Comware

Is it possible to create a policy in PCM+ 3.0 that will automatically Lockout a known mac address on a group of 5400 switches when connected then automatically UnLock the port after a given time period?

This should be possible, but i'm not 100% sure if this roll-back function is part of network Immunity Manager 2.0 or already available in PCM+ 3.0. Check if you can create the Mac lock-out action in the policy manager.

You can test by downloading the 60 day trial from the procurve website.

I already have PCM+ 3.0 and the mac lockout option is available for use in the Policy Manager.

I have looked at the events entry but do not see anything that records the mac address of a device connecting to a switch. Is there a log file that shows more detailed information?

only way i can see at the moment is to trigger a mac lockout by a trap. If the event contains the mac address then you can create a policy which captures this mac address for the mac lock-out action. In that case you can create a time based roll-back in the policy, for example one hour.

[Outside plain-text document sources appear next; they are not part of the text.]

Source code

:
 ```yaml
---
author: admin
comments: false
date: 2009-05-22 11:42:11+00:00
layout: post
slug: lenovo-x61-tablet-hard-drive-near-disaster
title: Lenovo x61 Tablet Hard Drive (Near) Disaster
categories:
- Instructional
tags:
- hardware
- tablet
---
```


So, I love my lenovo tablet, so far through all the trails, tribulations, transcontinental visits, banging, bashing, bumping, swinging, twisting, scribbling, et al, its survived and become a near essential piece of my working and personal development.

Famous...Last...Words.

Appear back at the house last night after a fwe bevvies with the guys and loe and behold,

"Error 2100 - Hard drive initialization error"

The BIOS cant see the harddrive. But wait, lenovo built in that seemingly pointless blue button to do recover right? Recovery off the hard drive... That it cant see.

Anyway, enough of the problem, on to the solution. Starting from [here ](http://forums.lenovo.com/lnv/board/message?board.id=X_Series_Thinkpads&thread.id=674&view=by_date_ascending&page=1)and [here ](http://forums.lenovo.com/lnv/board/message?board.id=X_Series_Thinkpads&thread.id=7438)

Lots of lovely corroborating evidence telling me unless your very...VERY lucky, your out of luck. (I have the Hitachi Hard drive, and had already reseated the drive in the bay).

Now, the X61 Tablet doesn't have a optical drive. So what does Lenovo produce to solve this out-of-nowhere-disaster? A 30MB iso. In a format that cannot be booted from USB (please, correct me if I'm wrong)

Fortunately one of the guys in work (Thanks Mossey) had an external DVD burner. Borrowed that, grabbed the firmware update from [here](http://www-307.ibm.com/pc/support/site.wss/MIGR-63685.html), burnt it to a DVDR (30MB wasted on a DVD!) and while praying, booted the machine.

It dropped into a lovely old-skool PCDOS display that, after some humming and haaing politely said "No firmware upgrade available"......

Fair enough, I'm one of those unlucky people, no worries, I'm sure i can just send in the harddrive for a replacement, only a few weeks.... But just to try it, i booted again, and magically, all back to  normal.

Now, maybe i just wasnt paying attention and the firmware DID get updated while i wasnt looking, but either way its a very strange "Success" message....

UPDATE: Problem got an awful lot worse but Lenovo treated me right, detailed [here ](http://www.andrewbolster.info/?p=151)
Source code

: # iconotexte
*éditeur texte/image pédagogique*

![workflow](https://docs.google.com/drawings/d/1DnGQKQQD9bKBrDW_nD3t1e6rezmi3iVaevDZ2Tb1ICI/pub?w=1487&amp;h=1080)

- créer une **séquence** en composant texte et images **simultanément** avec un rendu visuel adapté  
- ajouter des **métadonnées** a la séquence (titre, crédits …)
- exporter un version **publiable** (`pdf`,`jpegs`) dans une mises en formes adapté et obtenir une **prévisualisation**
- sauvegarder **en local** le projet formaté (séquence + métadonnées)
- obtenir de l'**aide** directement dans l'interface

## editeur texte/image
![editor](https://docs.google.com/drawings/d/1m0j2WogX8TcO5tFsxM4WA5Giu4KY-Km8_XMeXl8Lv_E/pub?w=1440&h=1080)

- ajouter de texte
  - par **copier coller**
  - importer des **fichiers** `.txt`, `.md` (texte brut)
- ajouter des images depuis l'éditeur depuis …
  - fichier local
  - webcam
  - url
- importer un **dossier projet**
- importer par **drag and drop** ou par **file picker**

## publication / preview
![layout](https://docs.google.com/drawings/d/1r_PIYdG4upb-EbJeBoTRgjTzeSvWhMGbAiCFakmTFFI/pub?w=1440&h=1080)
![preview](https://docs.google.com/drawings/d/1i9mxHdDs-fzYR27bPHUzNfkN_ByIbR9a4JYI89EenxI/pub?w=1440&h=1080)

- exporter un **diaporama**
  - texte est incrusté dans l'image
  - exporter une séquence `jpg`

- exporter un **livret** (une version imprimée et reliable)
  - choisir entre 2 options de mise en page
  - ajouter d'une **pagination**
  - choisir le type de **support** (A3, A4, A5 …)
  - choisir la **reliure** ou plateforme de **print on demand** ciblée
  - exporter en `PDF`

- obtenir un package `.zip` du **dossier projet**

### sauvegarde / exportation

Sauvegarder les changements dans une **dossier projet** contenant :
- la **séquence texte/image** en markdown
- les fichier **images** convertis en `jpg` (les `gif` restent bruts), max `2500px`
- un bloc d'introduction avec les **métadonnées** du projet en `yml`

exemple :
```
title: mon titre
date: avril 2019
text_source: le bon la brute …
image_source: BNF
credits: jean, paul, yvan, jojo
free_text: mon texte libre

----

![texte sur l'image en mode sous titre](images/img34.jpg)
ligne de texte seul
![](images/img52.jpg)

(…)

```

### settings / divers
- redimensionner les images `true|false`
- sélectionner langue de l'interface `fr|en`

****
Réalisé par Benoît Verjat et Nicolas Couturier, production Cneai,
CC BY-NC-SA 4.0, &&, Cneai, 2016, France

So in the case of NIM 2.0, you have several triggers like NBAD (Network Behavior Anomaly Detection), external IPS/IDS, or other applications which can be used to perform actions like Mac-lockout, rate limiting or configuring vlans.

The problem appears to center around getting a mac address to be registered in an event when a device becomes active on a switch. What type of activity would cause an event and record a mac address?

Traps from the switch like portsecurity, dhcp snooping, arp spoofing and NIM events.

Reading: http://h40060.www4.hp.com/procurve/uk/en/pdfs/application-notes/AN-S16_ProCurve-NIM-policy-mgmt-final-093008.pdf

http://www.procurve.com/NR/rdonlyres/4C3E6B65-86EA-4436-AEED-ADCF4AA75EBB/0/NetworkImmunityManagerEventInterpretationTechBrief_Dec_07_WW_Eng_A4.pdf?jumpid=reg_R1002_USEN

If you clarify what your goal is, then we can search for a solution.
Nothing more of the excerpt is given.